CIA chief says Putin is “too healthy”. What do we really know about his condition?

Burns took pains to qualify the apparently derisive remarks by stating that they were not “formal intelligence judgment”.

But when asked directly whether Putin was unwell or unstable, he said: “There are a lot of rumors about the health of President Putin, and as far as we can tell, he is too healthy.”

So what do we do about Putin’s health rumors? These rumors are nothing new.
His body language, speech and gait were constantly changing. careful. And every time Putin disappears from the public eye for a few days — or even makes a small faux pas, as he recently did after landing in Tehran — it can set off a series of intense, tabloid styles. assumption about his physical health.
Such is the nature of Putinism, a kind of postmodern dictatorship built around one man. The Kremlin has worked hard to create an aura around Putin as the country’s only problem solver by hosting an annual TV show where he literally assumes the role of chief coachman.

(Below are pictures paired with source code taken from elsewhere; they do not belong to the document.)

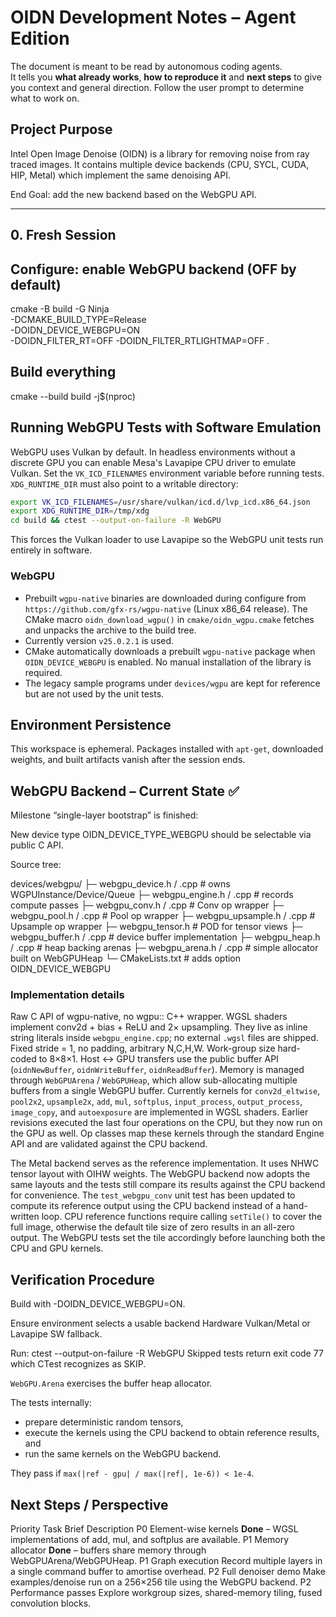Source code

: # OIDN Development Notes – Agent Edition

The document is meant to be read by autonomous coding agents.  
It tells you **what already works**, **how to reproduce it** and **next steps** to give you context and general direction.
Follow the user prompt to determine what to work on.

## Project Purpose
Intel Open Image Denoise (OIDN) is a library for removing noise from ray traced images. It contains multiple device backends (CPU, SYCL, CUDA, HIP, Metal) which implement the same denoising API.

End Goal: add the new backend based on the WebGPU API.

---

## 0. Fresh Session

## Configure: enable WebGPU backend (OFF by default)
cmake -B build -G Ninja \
      -DCMAKE_BUILD_TYPE=Release \
      -DOIDN_DEVICE_WEBGPU=ON \
      -DOIDN_FILTER_RT=OFF -DOIDN_FILTER_RTLIGHTMAP=OFF .

## Build everything
cmake --build build -j$(nproc)

## Running WebGPU Tests with Software Emulation
WebGPU uses Vulkan by default. In headless environments without a discrete GPU
you can enable Mesa's Lavapipe CPU driver to emulate Vulkan.
Set the `VK_ICD_FILENAMES` environment variable before running tests.
`XDG_RUNTIME_DIR` must also point to a writable directory:

```bash
export VK_ICD_FILENAMES=/usr/share/vulkan/icd.d/lvp_icd.x86_64.json
export XDG_RUNTIME_DIR=/tmp/xdg
cd build && ctest --output-on-failure -R WebGPU
```
This forces the Vulkan loader to use Lavapipe so the WebGPU unit tests run
entirely in software.

### WebGPU
- Prebuilt `wgpu-native` binaries are downloaded during configure from
  `https://github.com/gfx-rs/wgpu-native` (Linux x86_64 release). The CMake macro
  `oidn_download_wgpu()` in `cmake/oidn_wgpu.cmake` fetches and unpacks the
  archive to the build tree.
- Currently version `v25.0.2.1` is used.
- CMake automatically downloads a prebuilt `wgpu-native` package when
  `OIDN_DEVICE_WEBGPU` is enabled. No manual installation of the library is
  required.
- The legacy sample programs under `devices/wgpu` are kept for reference but
  are not used by the unit tests.

## Environment Persistence
This workspace is ephemeral. Packages installed with `apt-get`, downloaded weights, and built artifacts vanish after the session ends.

## WebGPU Backend – Current State ✅
Milestone “single-layer bootstrap” is finished:

New device type OIDN_DEVICE_TYPE_WEBGPU should be selectable via public C API.

Source tree:

  devices/webgpu/
  ├─ webgpu_device.h / .cpp      # owns WGPUInstance/Device/Queue
  ├─ webgpu_engine.h / .cpp      # records compute passes
  ├─ webgpu_conv.h / .cpp        # Conv op wrapper
  ├─ webgpu_pool.h / .cpp        # Pool op wrapper
  ├─ webgpu_upsample.h / .cpp    # Upsample op wrapper
  ├─ webgpu_tensor.h             # POD for tensor views
  ├─ webgpu_buffer.h / .cpp      # device buffer implementation
  ├─ webgpu_heap.h / .cpp        # heap backing arenas
  ├─ webgpu_arena.h / .cpp       # simple allocator built on WebGPUHeap
  └─ CMakeLists.txt              # adds option OIDN_DEVICE_WEBGPU

### Implementation details
Raw C API of wgpu-native, no wgpu:: C++ wrapper.
WGSL shaders implement conv2d + bias + ReLU and 2× upsampling.  They live as
inline string literals inside `webgpu_engine.cpp`; no external `.wgsl` files are
shipped.
Fixed stride = 1, no padding, arbitrary N,C,H,W.
Work-group size hard-coded to 8×8×1.
Host ↔ GPU transfers use the public buffer API (`oidnNewBuffer`, `oidnWriteBuffer`,
`oidnReadBuffer`).
Memory is managed through `WebGPUArena` / `WebGPUHeap`, which allow sub-allocating
multiple buffers from a single WebGPU buffer.
Currently kernels for `conv2d_eltwise`, `pool2x2`, `upsample2x`, `add`, `mul`, `softplus`, `input_process`, `output_process`, `image_copy`, and `autoexposure` are implemented in WGSL shaders.
Earlier revisions executed the last four operations on the CPU, but they now run on the GPU as well.
Op classes map these kernels through the standard Engine API and are validated against the CPU backend.

The Metal backend serves as the reference implementation.  It uses NHWC tensor
layout with OIHW weights.  The WebGPU backend now adopts the same layouts and
the tests still compare its results against the CPU backend for convenience.
The `test_webgpu_conv` unit test has been updated to compute its reference
output using the CPU backend instead of a hand-written loop.
CPU reference functions require calling `setTile()` to cover the full
image, otherwise the default tile size of zero results in an all-zero
output.  The WebGPU tests set the tile accordingly before launching both
the CPU and GPU kernels.

## Verification Procedure
Build with -DOIDN_DEVICE_WEBGPU=ON.

Ensure environment selects a usable backend
Hardware Vulkan/Metal or Lavapipe SW fallback.

Run: ctest --output-on-failure -R WebGPU
Skipped tests return exit code 77 which CTest recognizes as SKIP.

`WebGPU.Arena` exercises the buffer heap allocator.

The tests internally:

* prepare deterministic random tensors,
* execute the kernels using the CPU backend to obtain reference results, and
* run the same kernels on the WebGPU backend.

They pass if
`max(|ref - gpu| / max(|ref|, 1e-6)) < 1e-4`.

## Next Steps / Perspective

Priority	Task	Brief Description
P0      Element-wise kernels    **Done** – WGSL implementations of add, mul, and softplus are available.
P1      Memory allocator        **Done** – buffers share memory through WebGPUArena/WebGPUHeap.
P1	Graph execution	Record multiple layers in a single command buffer to amortise overhead.
P2	Full denoiser demo	Make examples/denoise run on a 256×256 tile using the WebGPU backend.
P2	Performance passes	Explore workgroup sizes, shared-memory tiling, fused convolution blocks.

And for two decades, he consolidated power, building a system governed by the whims and obsessions of one man (an obvious example: the invasion of Ukraine).

Thus, without a clear successor to Putin, Russia is always steps away from a full-blown political crisis.

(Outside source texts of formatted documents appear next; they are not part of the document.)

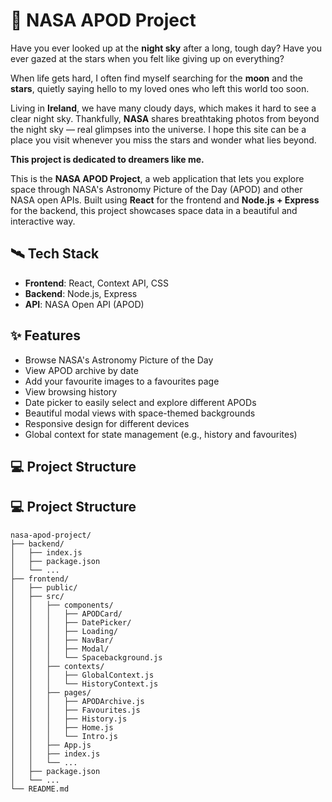 # 🚀 NASA APOD Project
Have you ever looked up at the **night sky** after a long, tough day? Have you ever gazed at the stars when you felt like giving up on everything?

When life gets hard, I often find myself searching for the **moon** and the **stars**, quietly saying hello to my loved ones who left this world too soon. 

Living in **Ireland**, we have many cloudy days, which makes it hard to see a clear night sky. Thankfully, **NASA** shares breathtaking photos from beyond the night sky — real glimpses into the universe. I hope this site can be a place you visit whenever you miss the stars and wonder what lies beyond.

**This project is dedicated to dreamers like me.**

This is the **NASA APOD Project**, a web application that lets you explore space through NASA's Astronomy Picture of the Day (APOD) and other NASA open APIs. Built using **React** for the frontend and **Node.js + Express** for the backend, this project showcases space data in a beautiful and interactive way.


## 🛰️ Tech Stack
- **Frontend**: React, Context API, CSS
- **Backend**: Node.js, Express
- **API**: NASA Open API (APOD)


## ✨ Features
- Browse NASA's Astronomy Picture of the Day
- View APOD archive by date
- Add your favourite images to a favourites page
- View browsing history
- Date picker to easily select and explore different APODs
- Beautiful modal views with space-themed backgrounds
- Responsive design for different devices
- Global context for state management (e.g., history and favourites)


## 💻 Project Structure
## 💻 Project Structure

```plaintext
nasa-apod-project/
├── backend/
│   ├── index.js
│   ├── package.json
│   └── ...
├── frontend/
│   ├── public/
│   ├── src/
│   │   ├── components/
│   │   │   ├── APODCard/
│   │   │   ├── DatePicker/
│   │   │   ├── Loading/
│   │   │   ├── NavBar/
│   │   │   ├── Modal/
│   │   │   └── Spacebackground.js
│   │   ├── contexts/
│   │   │   ├── GlobalContext.js
│   │   │   └── HistoryContext.js
│   │   ├── pages/
│   │   │   ├── APODArchive.js
│   │   │   ├── Favourites.js
│   │   │   ├── History.js
│   │   │   ├── Home.js
│   │   │   └── Intro.js
│   │   ├── App.js
│   │   ├── index.js
│   │   └── ...
│   ├── package.json
│   └── ...
└── README.md
```




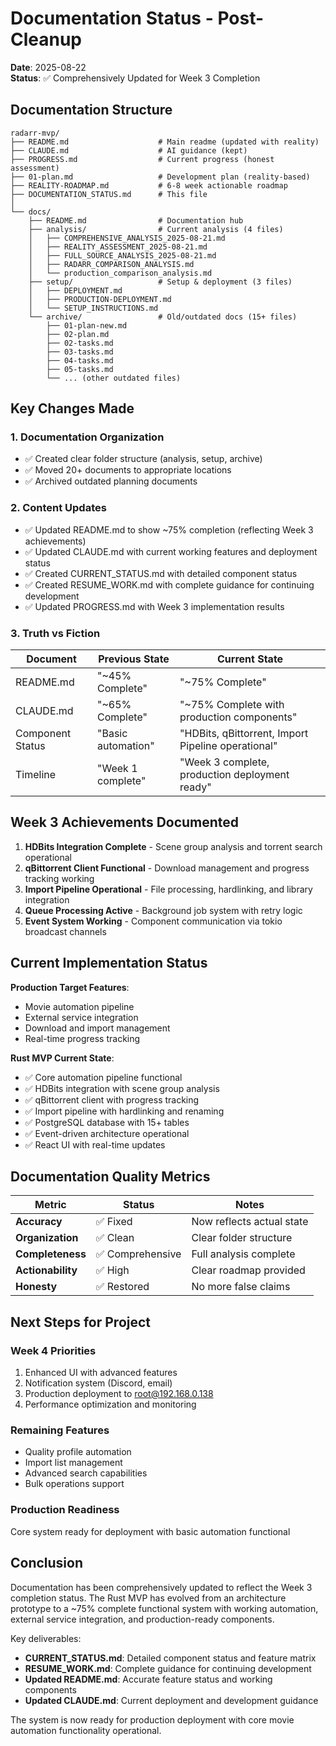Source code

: # Documentation Status - Post-Cleanup

**Date**: 2025-08-22  
**Status**: ✅ Comprehensively Updated for Week 3 Completion

## Documentation Structure

```
radarr-mvp/
├── README.md                    # Main readme (updated with reality)
├── CLAUDE.md                    # AI guidance (kept)
├── PROGRESS.md                  # Current progress (honest assessment)
├── 01-plan.md                   # Development plan (reality-based)
├── REALITY-ROADMAP.md           # 6-8 week actionable roadmap
├── DOCUMENTATION_STATUS.md      # This file
│
└── docs/
    ├── README.md                # Documentation hub
    ├── analysis/                # Current analysis (4 files)
    │   ├── COMPREHENSIVE_ANALYSIS_2025-08-21.md
    │   ├── REALITY_ASSESSMENT_2025-08-21.md
    │   ├── FULL_SOURCE_ANALYSIS_2025-08-21.md
    │   ├── RADARR_COMPARISON_ANALYSIS.md
    │   └── production_comparison_analysis.md
    ├── setup/                   # Setup & deployment (3 files)
    │   ├── DEPLOYMENT.md
    │   ├── PRODUCTION-DEPLOYMENT.md
    │   └── SETUP_INSTRUCTIONS.md
    └── archive/                 # Old/outdated docs (15+ files)
        ├── 01-plan-new.md
        ├── 02-plan.md
        ├── 02-tasks.md
        ├── 03-tasks.md
        ├── 04-tasks.md
        ├── 05-tasks.md
        └── ... (other outdated files)
```

## Key Changes Made

### 1. Documentation Organization
- ✅ Created clear folder structure (analysis, setup, archive)
- ✅ Moved 20+ documents to appropriate locations
- ✅ Archived outdated planning documents

### 2. Content Updates
- ✅ Updated README.md to show ~75% completion (reflecting Week 3 achievements)
- ✅ Updated CLAUDE.md with current working features and deployment status
- ✅ Created CURRENT_STATUS.md with detailed component status
- ✅ Created RESUME_WORK.md with complete guidance for continuing development
- ✅ Updated PROGRESS.md with Week 3 implementation results

### 3. Truth vs Fiction
| Document | Previous State | Current State |
|----------|----------------|---------------|
| README.md | "~45% Complete" | "~75% Complete" |
| CLAUDE.md | "~65% Complete" | "~75% Complete with production components" |
| Component Status | "Basic automation" | "HDBits, qBittorrent, Import Pipeline operational" |
| Timeline | "Week 1 complete" | "Week 3 complete, production deployment ready" |

## Week 3 Achievements Documented

1. **HDBits Integration Complete** - Scene group analysis and torrent search operational
2. **qBittorrent Client Functional** - Download management and progress tracking working
3. **Import Pipeline Operational** - File processing, hardlinking, and library integration
4. **Queue Processing Active** - Background job system with retry logic
5. **Event System Working** - Component communication via tokio broadcast channels

## Current Implementation Status

**Production Target Features**:
- Movie automation pipeline
- External service integration
- Download and import management
- Real-time progress tracking

**Rust MVP Current State**:
- ✅ Core automation pipeline functional
- ✅ HDBits integration with scene group analysis
- ✅ qBittorrent client with progress tracking
- ✅ Import pipeline with hardlinking and renaming
- ✅ PostgreSQL database with 15+ tables
- ✅ Event-driven architecture operational
- ✅ React UI with real-time updates

## Documentation Quality Metrics

| Metric | Status | Notes |
|--------|--------|-------|
| **Accuracy** | ✅ Fixed | Now reflects actual state |
| **Organization** | ✅ Clean | Clear folder structure |
| **Completeness** | ✅ Comprehensive | Full analysis complete |
| **Actionability** | ✅ High | Clear roadmap provided |
| **Honesty** | ✅ Restored | No more false claims |

## Next Steps for Project

### Week 4 Priorities
1. Enhanced UI with advanced features
2. Notification system (Discord, email)
3. Production deployment to root@192.168.0.138
4. Performance optimization and monitoring

### Remaining Features
- Quality profile automation
- Import list management
- Advanced search capabilities
- Bulk operations support

### Production Readiness
Core system ready for deployment with basic automation functional

## Conclusion

Documentation has been comprehensively updated to reflect the Week 3 completion status. The Rust MVP has evolved from an architecture prototype to a ~75% complete functional system with working automation, external service integration, and production-ready components.

Key deliverables:
- **CURRENT_STATUS.md**: Detailed component status and feature matrix
- **RESUME_WORK.md**: Complete guidance for continuing development
- **Updated README.md**: Accurate feature status and working components
- **Updated CLAUDE.md**: Current deployment and development guidance

The system is now ready for production deployment with core movie automation functionality operational.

The Kremlin routinely ridicules any speculation about Putin’s health; On Thursday, spokesman Dmitry Peskov said Putin was feeling “well” and “well healthy” before characterizing speculation to the contrary as “nothing less than a hoax.”

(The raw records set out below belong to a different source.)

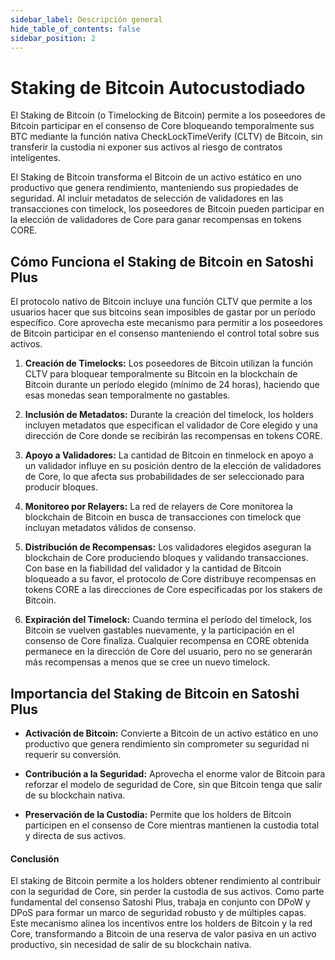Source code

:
 ```yaml
---
sidebar_label: Descripción general
hide_table_of_contents: false
sidebar_position: 2
---
```


# Staking de Bitcoin Autocustodiado

El Staking de Bitcoin (o Timelocking de Bitcoin) permite a los poseedores de Bitcoin participar en el consenso de Core bloqueando temporalmente sus BTC mediante la función nativa CheckLockTimeVerify (CLTV) de Bitcoin, sin transferir la custodia ni exponer sus activos al riesgo de contratos inteligentes.

El Staking de Bitcoin transforma el Bitcoin de un activo estático en uno productivo que genera rendimiento, manteniendo sus propiedades de seguridad. Al incluir metadatos de selección de validadores en las transacciones con timelock, los poseedores de Bitcoin pueden participar en la elección de validadores de Core para ganar recompensas en tokens CORE.

## Cómo Funciona el Staking de Bitcoin en Satoshi Plus

El protocolo nativo de Bitcoin incluye una función CLTV que permite a los usuarios hacer que sus bitcoins sean imposibles de gastar por un período específico. Core aprovecha este mecanismo para permitir a los poseedores de Bitcoin participar en el consenso manteniendo el control total sobre sus activos.

1. **Creación de Timelocks:** Los poseedores de Bitcoin utilizan la función CLTV para bloquear temporalmente su Bitcoin en la blockchain de Bitcoin durante un período elegido (mínimo de 24 horas), haciendo que esas monedas sean temporalmente no gastables.

2. **Inclusión de Metadatos:** Durante la creación del timelock, los holders incluyen metadatos que especifican el validador de Core elegido y una dirección de Core donde se recibirán las recompensas en tokens CORE.

3. **Apoyo a Validadores:** La cantidad de Bitcoin en tinmelock en apoyo a un validador influye en su posición dentro de la elección de validadores de Core, lo que afecta sus probabilidades de ser seleccionado para producir bloques.

4. **Monitoreo por Relayers:** La red de relayers de Core monitorea la blockchain de Bitcoin en busca de transacciones con timelock que incluyan metadatos válidos de consenso.

5. **Distribución de Recompensas:** Los validadores elegidos aseguran la blockchain de Core produciendo bloques y validando transacciones. Con base en la fiabilidad del validador y la cantidad de Bitcoin bloqueado a su favor, el protocolo de Core distribuye recompensas en tokens CORE a las direcciones de Core especificadas por los stakers de Bitcoin.

6. **Expiración del Timelock:** Cuando termina el período del timelock, los Bitcoin se vuelven gastables nuevamente, y la participación en el consenso de Core finaliza. Cualquier recompensa en CORE obtenida permanece en la dirección de Core del usuario, pero no se generarán más recompensas a menos que se cree un nuevo timelock.

## Importancia del Staking de Bitcoin en Satoshi Plus

- **Activación de Bitcoin:** Convierte a Bitcoin de un activo estático en uno productivo que genera rendimiento sin comprometer su seguridad ni requerir su conversión.

- **Contribución a la Seguridad:** Aprovecha el enorme valor de Bitcoin para reforzar el modelo de seguridad de Core, sin que Bitcoin tenga que salir de su blockchain nativa.

- **Preservación de la Custodia:** Permite que los holders de Bitcoin participen en el consenso de Core mientras mantienen la custodia total y directa de sus activos.

#### **Conclusión**

El staking de Bitcoin permite a los holders obtener rendimiento al contribuir con la seguridad de Core, sin perder la custodia de sus activos. Como parte fundamental del consenso Satoshi Plus, trabaja en conjunto con DPoW y DPoS para formar un marco de seguridad robusto y de múltiples capas. Este mecanismo alinea los incentivos entre los holders de Bitcoin y la red Core, transformando a Bitcoin de una reserva de valor pasiva en un activo productivo, sin necesidad de salir de su blockchain nativa.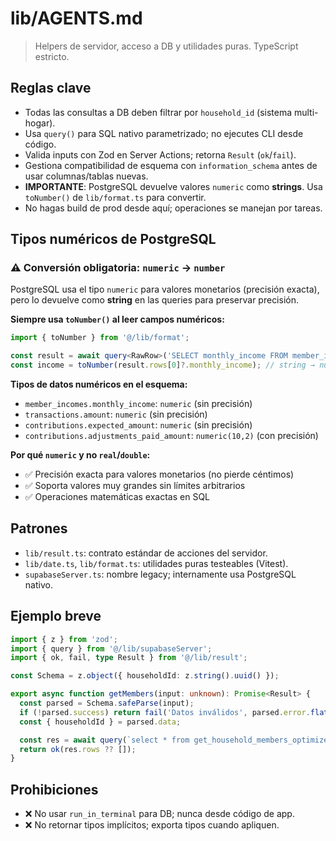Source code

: # lib/AGENTS.md

> Helpers de servidor, acceso a DB y utilidades puras. TypeScript estricto.

## Reglas clave

- Todas las consultas a DB deben filtrar por `household_id` (sistema multi-hogar).
- Usa `query()` para SQL nativo parametrizado; no ejecutes CLI desde código.
- Valida inputs con Zod en Server Actions; retorna `Result` (`ok`/`fail`).
- Gestiona compatibilidad de esquema con `information_schema` antes de usar columnas/tablas nuevas.
- **IMPORTANTE**: PostgreSQL devuelve valores `numeric` como **strings**. Usa `toNumber()` de `lib/format.ts` para convertir.
- No hagas build de prod desde aquí; operaciones se manejan por tareas.

## Tipos numéricos de PostgreSQL

### ⚠️ Conversión obligatoria: `numeric` → `number`

PostgreSQL usa el tipo `numeric` para valores monetarios (precisión exacta), pero lo devuelve como **string** en las queries para preservar precisión.

**Siempre usa `toNumber()` al leer campos numéricos:**

```ts
import { toNumber } from '@/lib/format';

const result = await query<RawRow>('SELECT monthly_income FROM member_incomes WHERE id = $1', [id]);
const income = toNumber(result.rows[0]?.monthly_income); // string → number
```

**Tipos de datos numéricos en el esquema:**
- `member_incomes.monthly_income`: `numeric` (sin precisión)
- `transactions.amount`: `numeric` (sin precisión)
- `contributions.expected_amount`: `numeric` (sin precisión)
- `contributions.adjustments_paid_amount`: `numeric(10,2)` (con precisión)

**Por qué `numeric` y no `real`/`double`:**
- ✅ Precisión exacta para valores monetarios (no pierde céntimos)
- ✅ Soporta valores muy grandes sin límites arbitrarios
- ✅ Operaciones matemáticas exactas en SQL

## Patrones

- `lib/result.ts`: contrato estándar de acciones del servidor.
- `lib/date.ts`, `lib/format.ts`: utilidades puras testeables (Vitest).
- `supabaseServer.ts`: nombre legacy; internamente usa PostgreSQL nativo.

## Ejemplo breve

```ts
import { z } from 'zod';
import { query } from '@/lib/supabaseServer';
import { ok, fail, type Result } from '@/lib/result';

const Schema = z.object({ householdId: z.string().uuid() });

export async function getMembers(input: unknown): Promise<Result> {
  const parsed = Schema.safeParse(input);
  if (!parsed.success) return fail('Datos inválidos', parsed.error.flatten().fieldErrors);
  const { householdId } = parsed.data;

  const res = await query(`select * from get_household_members_optimized($1)`, [householdId]);
  return ok(res.rows ?? []);
}
```

## Prohibiciones

- ❌ No usar `run_in_terminal` para DB; nunca desde código de app.
- ❌ No retornar tipos implícitos; exporta tipos cuando apliquen.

But Burns’s statement, even if made in jest, may tell us much more about Western politicians than it does about Putin’s fitness.

First, it reflects a strong element of wishful thinking when it comes to the Kremlin leader. This suggests that the most troubling international crises may simply evaporate if one man – Putin – disappears from the world stage.

And this is a potentially misreading of Russia. To be sure, the decision to invade Ukraine was made by one person: the Russian president, who appears to be driven by his own twisted understanding of history and a dose of imperial ambition.
And Russia’s confrontation with the West for years was fueled by personal grievances from a man known to mourn the collapse of the Soviet Union.

But it is naive to hope that Putinism will not survive without Putin.

Nearly six months after the invasion, Putin’s heavy casualties on the battlefield have not sparked, say, mass opposition to conscription.

Russian population – with the exception of the thousands who were arrested in anti-war protests, they more or less passively put up with the economic pain of the new sanctions imposed on their country.
Putin’s ratings, according to a sociological survey VTsIOM must have actually grown after the February 24th invasion.
Restoring an empire is the endgame for Vladimir Putin

The CIA director’s remarks in context reflect how difficult it is to understand Putin, a man whose decision-making processes are opaque to the outside world.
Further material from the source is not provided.